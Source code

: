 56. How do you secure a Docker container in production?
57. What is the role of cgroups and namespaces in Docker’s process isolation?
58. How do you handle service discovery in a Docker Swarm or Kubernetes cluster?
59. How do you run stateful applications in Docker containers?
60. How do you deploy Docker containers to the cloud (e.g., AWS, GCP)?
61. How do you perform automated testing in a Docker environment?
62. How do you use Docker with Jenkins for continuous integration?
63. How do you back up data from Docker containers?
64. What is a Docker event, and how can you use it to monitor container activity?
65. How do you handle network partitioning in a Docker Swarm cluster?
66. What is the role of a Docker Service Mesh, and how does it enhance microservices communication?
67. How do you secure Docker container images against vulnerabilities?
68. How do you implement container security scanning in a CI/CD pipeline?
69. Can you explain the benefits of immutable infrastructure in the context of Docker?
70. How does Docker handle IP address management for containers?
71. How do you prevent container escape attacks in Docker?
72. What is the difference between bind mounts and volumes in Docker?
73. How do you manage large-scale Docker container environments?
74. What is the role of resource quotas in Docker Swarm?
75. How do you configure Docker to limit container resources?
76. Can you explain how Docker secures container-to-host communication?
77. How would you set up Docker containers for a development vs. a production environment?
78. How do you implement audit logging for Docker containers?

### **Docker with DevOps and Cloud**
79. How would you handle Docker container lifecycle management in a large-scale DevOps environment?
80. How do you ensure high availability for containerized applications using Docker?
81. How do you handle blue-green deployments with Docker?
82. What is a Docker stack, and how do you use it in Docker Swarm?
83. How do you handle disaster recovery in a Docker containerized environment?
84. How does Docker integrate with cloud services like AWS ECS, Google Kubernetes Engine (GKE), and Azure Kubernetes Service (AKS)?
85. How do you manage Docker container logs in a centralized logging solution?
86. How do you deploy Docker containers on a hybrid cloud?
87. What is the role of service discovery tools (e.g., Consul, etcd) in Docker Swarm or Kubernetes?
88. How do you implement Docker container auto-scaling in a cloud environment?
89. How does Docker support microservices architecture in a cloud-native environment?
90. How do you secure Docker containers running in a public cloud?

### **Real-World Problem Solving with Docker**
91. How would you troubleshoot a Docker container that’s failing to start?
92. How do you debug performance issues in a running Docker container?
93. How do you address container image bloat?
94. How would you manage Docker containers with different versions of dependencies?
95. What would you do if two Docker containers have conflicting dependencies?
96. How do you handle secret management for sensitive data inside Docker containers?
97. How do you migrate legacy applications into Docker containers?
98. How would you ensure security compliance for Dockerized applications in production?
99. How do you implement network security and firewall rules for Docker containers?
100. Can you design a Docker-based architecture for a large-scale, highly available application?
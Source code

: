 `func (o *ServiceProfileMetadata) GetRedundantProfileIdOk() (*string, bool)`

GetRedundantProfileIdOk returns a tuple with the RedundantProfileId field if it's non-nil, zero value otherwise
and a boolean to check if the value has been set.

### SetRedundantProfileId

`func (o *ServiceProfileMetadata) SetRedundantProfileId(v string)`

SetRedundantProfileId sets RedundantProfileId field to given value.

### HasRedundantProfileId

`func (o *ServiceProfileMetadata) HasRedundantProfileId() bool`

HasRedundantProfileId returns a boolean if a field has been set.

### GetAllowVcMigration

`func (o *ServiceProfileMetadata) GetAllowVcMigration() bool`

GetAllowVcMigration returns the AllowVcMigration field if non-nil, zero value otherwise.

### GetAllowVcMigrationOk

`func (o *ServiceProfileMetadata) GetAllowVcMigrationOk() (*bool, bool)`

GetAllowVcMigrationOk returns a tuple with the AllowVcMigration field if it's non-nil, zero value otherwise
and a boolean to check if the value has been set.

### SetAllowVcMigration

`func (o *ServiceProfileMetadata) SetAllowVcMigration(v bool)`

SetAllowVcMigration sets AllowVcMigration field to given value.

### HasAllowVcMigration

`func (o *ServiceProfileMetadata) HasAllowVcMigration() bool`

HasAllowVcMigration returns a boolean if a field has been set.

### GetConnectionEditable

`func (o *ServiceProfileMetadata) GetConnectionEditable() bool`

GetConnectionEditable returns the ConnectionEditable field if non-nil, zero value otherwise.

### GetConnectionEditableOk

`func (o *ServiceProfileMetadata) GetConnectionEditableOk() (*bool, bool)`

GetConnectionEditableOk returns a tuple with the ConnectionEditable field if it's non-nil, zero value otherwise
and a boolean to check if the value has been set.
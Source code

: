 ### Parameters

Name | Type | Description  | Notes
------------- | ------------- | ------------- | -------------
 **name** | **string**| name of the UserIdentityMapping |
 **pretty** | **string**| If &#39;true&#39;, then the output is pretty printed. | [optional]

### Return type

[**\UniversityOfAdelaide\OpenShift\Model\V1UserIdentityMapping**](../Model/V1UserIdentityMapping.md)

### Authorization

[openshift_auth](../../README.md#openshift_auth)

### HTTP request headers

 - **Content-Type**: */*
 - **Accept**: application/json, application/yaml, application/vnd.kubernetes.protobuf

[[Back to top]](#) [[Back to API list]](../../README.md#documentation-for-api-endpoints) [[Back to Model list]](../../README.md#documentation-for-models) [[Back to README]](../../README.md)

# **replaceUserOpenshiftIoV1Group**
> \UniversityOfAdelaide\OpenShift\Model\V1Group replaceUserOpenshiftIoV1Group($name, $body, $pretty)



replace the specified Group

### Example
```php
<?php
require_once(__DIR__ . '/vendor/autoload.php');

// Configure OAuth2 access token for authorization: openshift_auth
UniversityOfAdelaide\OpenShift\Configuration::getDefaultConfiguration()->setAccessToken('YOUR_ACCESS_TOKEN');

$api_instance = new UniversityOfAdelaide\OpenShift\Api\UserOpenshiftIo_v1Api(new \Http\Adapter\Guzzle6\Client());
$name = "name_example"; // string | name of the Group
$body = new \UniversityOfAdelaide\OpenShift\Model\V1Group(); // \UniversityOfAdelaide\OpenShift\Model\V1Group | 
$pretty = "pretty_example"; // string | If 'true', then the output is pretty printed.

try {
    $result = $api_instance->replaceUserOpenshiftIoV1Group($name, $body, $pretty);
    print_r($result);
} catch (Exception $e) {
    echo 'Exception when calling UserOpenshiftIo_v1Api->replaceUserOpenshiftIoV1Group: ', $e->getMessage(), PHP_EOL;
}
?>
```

= = = =

» PROBLEM DETAILS
With the line holding "### **Real-World Problem" as the first and the line holding "### SetRedundantProfileId" as the last, set down that range of the entries above exactly, and nothing else.

» SOLUTION BELOW
### **Real-World Problem Solving with Docker**
91. How would you troubleshoot a Docker container that’s failing to start?
92. How do you debug performance issues in a running Docker container?
93. How do you address container image bloat?
94. How would you manage Docker containers with different versions of dependencies?
95. What would you do if two Docker containers have conflicting dependencies?
96. How do you handle secret management for sensitive data inside Docker containers?
97. How do you migrate legacy applications into Docker containers?
98. How would you ensure security compliance for Dockerized applications in production?
99. How do you implement network security and firewall rules for Docker containers?
100. Can you design a Docker-based architecture for a large-scale, highly available application?
Source code

: `func (o *ServiceProfileMetadata) GetRedundantProfileIdOk() (*string, bool)`

GetRedundantProfileIdOk returns a tuple with the RedundantProfileId field if it's non-nil, zero value otherwise
and a boolean to check if the value has been set.

### SetRedundantProfileId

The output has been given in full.